Let’s use the builtin dir function to see what all is available to us from this dt accessor:

dir(ds_cp["time"].dt)
['__annotations__',
 '__class__',
 '__class_getitem__',
 '__delattr__',
 '__dict__',
 '__dir__',
 '__doc__',
 '__eq__',
 '__firstlineno__',
 '__format__',
 '__ge__',
 '__getattribute__',
 '__getstate__',
 '__gt__',
 '__hash__',
 '__init__',
 '__init_subclass__',
 '__le__',
 '__lt__',
 '__module__',
 '__ne__',
 '__new__',
 '__orig_bases__',
 '__orig_class__',
 '__parameters__',
 '__reduce__',
 '__reduce_ex__',
 '__repr__',
 '__setattr__',
 '__sizeof__',
 '__slots__',
 '__static_attributes__',
 '__str__',
 '__subclasshook__',
 '__weakref__',
 '_date_field',
 '_obj',
 '_tslib_round_accessor',
 'calendar',
 'ceil',
 'date',
 'day',
 'dayofweek',
 'dayofyear',
 'days_in_month',
 'days_in_year',
 'daysinmonth',
 'decimal_year',
 'floor',
 'hour',
 'is_leap_year',
 'is_month_end',
 'is_month_start',
 'is_quarter_end',
 'is_quarter_start',
 'is_year_end',
 'is_year_start',
 'isocalendar',
 'microsecond',
 'minute',
 'month',
 'nanosecond',
 'quarter',
 'round',
 'season',
 'second',
 'strftime',
 'time',
 'week',
 'weekday',
 'weekofyear',
 'year']

We can access any of these by simply adding them on to the dt.

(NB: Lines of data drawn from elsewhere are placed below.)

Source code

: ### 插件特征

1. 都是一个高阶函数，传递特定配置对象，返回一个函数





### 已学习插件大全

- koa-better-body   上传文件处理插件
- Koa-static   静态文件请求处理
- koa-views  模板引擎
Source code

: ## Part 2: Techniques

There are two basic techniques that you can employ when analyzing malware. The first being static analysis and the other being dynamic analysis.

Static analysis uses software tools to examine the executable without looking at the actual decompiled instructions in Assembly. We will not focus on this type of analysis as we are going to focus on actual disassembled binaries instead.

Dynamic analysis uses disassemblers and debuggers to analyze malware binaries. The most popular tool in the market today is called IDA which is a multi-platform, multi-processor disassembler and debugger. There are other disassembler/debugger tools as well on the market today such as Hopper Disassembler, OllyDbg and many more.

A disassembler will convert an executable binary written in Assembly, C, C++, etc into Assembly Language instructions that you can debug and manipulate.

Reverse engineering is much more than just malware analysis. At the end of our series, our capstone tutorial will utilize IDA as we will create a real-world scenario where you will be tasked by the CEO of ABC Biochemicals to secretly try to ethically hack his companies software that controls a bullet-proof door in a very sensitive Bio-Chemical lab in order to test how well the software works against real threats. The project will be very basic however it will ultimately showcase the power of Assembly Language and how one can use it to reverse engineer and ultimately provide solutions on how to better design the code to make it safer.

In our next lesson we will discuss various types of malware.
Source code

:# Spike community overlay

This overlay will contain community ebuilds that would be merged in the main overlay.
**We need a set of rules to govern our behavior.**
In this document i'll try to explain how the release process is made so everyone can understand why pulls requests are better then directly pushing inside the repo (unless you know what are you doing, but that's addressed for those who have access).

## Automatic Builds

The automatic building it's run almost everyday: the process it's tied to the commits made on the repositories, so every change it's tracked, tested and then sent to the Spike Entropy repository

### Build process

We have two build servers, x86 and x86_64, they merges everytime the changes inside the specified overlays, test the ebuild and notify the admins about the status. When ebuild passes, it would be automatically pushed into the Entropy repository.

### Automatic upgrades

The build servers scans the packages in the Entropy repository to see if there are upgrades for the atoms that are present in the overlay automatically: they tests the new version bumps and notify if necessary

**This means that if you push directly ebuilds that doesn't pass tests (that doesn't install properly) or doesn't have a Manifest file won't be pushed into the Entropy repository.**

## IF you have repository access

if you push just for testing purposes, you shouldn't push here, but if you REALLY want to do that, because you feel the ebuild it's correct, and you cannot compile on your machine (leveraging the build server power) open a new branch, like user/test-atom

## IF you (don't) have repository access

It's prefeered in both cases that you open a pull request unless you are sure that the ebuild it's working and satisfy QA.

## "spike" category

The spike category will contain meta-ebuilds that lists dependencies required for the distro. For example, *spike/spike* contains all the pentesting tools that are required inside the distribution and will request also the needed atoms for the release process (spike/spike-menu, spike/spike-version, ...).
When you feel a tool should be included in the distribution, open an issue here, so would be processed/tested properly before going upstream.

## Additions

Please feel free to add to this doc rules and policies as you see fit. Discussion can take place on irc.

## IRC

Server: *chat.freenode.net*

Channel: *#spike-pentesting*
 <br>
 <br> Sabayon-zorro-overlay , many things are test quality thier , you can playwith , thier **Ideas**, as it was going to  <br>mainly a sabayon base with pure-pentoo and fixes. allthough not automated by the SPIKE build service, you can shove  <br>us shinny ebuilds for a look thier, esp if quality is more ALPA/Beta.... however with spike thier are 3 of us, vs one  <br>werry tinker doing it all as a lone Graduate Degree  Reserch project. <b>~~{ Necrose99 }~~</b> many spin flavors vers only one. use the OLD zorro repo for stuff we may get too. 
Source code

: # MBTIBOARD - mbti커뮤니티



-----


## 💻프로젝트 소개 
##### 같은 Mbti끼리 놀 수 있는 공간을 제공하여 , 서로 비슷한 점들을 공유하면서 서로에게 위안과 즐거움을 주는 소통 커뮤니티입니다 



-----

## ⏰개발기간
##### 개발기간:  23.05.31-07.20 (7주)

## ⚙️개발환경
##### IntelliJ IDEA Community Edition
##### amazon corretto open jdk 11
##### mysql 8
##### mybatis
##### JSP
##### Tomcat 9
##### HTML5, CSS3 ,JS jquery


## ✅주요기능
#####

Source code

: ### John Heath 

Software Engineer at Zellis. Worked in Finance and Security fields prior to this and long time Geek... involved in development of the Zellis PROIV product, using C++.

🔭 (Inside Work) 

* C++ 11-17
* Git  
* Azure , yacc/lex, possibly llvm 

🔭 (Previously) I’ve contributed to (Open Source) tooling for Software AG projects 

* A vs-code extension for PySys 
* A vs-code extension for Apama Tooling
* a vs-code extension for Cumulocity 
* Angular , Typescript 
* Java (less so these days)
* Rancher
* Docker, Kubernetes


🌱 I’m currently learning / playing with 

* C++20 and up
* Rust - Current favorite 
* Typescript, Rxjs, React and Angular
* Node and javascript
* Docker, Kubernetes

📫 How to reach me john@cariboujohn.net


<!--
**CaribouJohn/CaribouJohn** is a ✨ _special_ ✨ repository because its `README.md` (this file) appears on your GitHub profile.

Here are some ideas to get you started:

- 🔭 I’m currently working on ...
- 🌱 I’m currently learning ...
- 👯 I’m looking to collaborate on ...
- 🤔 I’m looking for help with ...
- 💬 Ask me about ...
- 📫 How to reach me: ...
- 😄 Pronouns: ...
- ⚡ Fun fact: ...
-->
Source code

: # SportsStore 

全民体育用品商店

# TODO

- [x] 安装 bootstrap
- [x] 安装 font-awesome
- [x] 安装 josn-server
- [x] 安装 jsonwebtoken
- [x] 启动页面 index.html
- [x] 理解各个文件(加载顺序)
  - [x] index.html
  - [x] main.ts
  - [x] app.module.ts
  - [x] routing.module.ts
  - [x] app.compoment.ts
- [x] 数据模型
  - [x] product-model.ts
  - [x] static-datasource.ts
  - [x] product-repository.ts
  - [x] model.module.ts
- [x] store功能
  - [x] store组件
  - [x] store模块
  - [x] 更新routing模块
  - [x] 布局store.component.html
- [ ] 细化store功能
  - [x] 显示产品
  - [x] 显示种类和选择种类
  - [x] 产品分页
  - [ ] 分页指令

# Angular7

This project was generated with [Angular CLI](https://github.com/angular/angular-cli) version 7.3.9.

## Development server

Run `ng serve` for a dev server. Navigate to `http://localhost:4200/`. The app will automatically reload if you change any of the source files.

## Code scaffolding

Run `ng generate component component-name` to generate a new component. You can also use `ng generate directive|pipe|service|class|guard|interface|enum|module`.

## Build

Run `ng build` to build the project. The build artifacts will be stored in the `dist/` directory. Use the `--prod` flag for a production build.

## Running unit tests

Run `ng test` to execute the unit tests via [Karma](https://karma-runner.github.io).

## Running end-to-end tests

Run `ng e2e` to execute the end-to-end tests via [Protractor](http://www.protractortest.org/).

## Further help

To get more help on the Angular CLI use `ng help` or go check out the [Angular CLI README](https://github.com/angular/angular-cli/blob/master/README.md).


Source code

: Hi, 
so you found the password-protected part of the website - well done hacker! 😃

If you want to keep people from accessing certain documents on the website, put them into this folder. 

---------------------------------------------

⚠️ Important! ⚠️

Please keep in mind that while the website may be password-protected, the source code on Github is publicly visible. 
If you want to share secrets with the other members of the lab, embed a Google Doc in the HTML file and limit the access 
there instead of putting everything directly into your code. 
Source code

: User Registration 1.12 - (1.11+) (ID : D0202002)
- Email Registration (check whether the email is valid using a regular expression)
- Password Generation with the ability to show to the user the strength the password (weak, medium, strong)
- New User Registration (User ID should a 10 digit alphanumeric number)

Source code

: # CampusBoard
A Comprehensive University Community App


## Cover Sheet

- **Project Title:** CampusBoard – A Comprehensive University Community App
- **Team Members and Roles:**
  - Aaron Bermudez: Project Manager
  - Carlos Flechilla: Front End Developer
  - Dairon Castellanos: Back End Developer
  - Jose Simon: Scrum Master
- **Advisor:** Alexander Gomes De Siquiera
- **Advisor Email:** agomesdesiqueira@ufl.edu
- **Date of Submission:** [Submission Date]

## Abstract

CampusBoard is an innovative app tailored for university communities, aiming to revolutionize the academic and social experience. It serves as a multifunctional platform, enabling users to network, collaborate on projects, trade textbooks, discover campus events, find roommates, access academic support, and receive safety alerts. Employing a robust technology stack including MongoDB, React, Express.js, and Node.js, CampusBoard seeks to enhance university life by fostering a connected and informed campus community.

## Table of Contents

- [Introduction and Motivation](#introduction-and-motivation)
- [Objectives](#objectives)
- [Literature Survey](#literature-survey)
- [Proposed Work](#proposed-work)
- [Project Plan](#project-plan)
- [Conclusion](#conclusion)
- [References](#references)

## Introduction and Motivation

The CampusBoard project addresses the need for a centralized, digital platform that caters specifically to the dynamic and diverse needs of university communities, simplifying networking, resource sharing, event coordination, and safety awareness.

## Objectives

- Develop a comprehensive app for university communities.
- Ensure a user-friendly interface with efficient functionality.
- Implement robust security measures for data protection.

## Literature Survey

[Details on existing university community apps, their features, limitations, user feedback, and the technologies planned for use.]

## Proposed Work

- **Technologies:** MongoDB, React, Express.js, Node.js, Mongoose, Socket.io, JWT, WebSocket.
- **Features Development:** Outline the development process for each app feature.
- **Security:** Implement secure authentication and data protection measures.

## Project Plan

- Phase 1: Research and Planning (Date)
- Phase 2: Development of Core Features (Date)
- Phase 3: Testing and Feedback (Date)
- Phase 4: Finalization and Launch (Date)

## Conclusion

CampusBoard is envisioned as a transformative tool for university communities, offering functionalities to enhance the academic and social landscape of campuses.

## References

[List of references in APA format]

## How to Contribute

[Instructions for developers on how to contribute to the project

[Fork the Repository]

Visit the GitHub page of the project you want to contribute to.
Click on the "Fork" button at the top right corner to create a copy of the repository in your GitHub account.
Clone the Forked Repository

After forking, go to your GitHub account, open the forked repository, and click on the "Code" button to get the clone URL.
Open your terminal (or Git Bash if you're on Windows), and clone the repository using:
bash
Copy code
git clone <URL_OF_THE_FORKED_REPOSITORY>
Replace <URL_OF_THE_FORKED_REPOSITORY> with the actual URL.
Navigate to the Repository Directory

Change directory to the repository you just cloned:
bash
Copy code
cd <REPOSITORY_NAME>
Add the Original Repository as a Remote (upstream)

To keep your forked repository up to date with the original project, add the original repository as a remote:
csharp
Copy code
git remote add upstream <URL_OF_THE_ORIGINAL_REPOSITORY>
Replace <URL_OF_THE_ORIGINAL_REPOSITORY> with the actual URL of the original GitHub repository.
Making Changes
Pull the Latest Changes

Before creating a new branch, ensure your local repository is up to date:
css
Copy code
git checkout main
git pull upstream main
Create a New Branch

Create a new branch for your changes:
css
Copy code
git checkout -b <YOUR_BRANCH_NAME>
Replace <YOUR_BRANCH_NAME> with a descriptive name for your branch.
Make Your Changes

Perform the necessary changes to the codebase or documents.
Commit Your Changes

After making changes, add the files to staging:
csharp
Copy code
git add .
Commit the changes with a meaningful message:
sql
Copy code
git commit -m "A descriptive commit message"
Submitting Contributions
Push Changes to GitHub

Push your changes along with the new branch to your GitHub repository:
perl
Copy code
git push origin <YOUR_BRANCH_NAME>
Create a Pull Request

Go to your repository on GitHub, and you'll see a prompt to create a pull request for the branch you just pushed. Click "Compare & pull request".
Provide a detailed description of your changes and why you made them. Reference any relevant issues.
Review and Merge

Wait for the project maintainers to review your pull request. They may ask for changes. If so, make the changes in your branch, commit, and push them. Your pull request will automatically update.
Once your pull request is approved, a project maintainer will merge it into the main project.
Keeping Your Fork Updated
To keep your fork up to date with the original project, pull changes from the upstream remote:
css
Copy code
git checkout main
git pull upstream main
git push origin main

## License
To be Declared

For example, if we want the month:

ds_cp["time"].dt.month
<xarray.DataArray 'month' (time: 56520)> Size: 452kB
array([1, 1, 1, ..., 9, 9, 9], shape=(56520,))
Coordinates:
  * time     (time) datetime64[ns] 452kB 1869-01-01 1869-01-02 ... 2023-09-30

This is an xr.DataArray that is identical to our original time array, but instead of its values being the actual date, the values are the number of the calendar month of that particular date. So the first one, which is January 1, 1869, is 1. Any dates that are in February are 2, and so on through 12 for dates in December.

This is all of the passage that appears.